What you have to do:
Among the records below, find the line that has "- Se il prezzo diminuisce"; from there, give the lines again exactly, and stop after the line that has "#### Formule".

'''

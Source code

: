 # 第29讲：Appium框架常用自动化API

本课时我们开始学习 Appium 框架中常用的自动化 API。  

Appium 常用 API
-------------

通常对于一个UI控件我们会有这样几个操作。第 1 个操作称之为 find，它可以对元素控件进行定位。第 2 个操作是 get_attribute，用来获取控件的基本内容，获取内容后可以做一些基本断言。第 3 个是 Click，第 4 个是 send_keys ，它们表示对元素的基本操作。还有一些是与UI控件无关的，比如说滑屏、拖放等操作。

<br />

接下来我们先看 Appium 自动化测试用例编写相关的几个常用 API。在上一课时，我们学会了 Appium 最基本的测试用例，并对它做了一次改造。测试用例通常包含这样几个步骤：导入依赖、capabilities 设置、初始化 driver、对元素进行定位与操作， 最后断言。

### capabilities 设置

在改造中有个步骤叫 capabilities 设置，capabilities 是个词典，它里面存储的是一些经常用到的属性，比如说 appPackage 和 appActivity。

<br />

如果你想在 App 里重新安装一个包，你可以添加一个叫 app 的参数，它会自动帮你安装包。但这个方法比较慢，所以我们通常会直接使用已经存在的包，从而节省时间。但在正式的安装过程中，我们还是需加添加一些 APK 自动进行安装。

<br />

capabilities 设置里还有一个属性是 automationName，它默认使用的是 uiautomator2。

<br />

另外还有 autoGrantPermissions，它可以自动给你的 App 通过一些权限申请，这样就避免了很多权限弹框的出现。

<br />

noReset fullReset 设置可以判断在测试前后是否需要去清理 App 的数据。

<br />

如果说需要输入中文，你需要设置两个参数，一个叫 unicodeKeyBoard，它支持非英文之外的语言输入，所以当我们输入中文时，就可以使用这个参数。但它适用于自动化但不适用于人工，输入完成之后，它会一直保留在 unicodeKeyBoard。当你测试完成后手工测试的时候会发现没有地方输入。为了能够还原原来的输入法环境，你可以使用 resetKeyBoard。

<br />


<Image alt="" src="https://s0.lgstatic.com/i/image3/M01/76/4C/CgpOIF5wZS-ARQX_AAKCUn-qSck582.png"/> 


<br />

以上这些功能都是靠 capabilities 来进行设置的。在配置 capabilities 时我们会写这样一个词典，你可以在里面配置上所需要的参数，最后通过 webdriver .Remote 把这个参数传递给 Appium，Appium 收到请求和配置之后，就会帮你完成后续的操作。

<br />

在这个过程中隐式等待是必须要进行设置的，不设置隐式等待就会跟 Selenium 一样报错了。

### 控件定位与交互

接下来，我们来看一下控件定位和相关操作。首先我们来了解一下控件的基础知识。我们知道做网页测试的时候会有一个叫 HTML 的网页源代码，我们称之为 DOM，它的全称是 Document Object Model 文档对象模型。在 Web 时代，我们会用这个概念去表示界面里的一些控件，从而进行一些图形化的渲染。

'''
'''

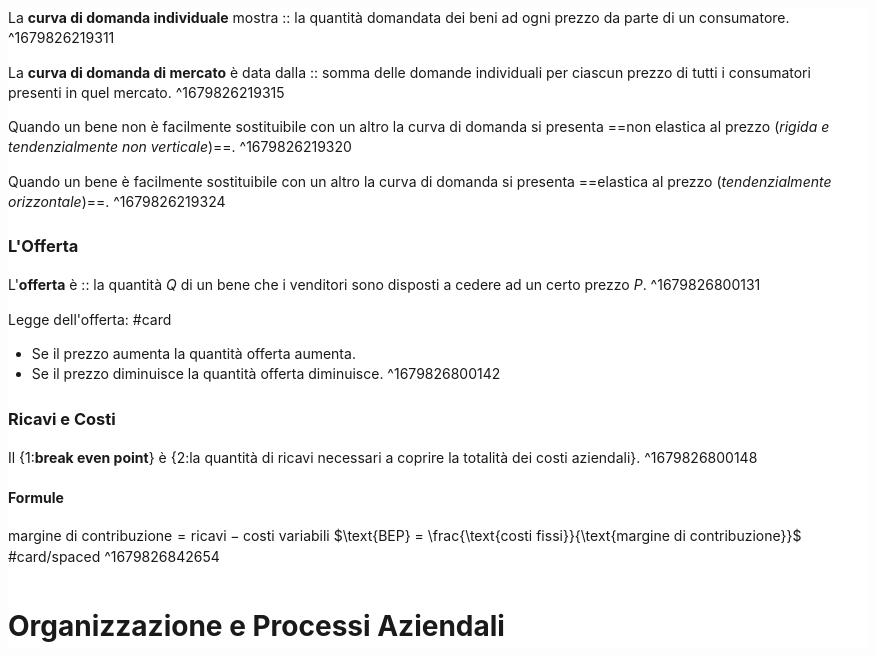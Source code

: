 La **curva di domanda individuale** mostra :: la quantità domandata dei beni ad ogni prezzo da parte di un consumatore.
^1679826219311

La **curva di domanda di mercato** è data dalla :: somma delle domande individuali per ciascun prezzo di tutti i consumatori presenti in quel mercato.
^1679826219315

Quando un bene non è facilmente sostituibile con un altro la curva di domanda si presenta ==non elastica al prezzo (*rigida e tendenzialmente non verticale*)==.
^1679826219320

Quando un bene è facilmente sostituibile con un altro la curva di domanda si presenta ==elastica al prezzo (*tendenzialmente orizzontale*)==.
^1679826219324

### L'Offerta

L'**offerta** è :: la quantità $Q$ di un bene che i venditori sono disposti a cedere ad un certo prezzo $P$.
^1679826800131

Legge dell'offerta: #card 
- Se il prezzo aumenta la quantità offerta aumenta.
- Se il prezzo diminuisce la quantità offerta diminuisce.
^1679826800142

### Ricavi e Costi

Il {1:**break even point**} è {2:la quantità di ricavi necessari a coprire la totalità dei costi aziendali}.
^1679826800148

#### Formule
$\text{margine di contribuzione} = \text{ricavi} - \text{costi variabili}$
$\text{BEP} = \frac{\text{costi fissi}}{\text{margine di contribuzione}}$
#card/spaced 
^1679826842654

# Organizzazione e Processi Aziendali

'''

Exercise solution:
- Se il prezzo diminuisce la quantità offerta diminuisce.
^1679826800142

### Ricavi e Costi

Il {1:**break even point**} è {2:la quantità di ricavi necessari a coprire la totalità dei costi aziendali}.
^1679826800148

#### Formule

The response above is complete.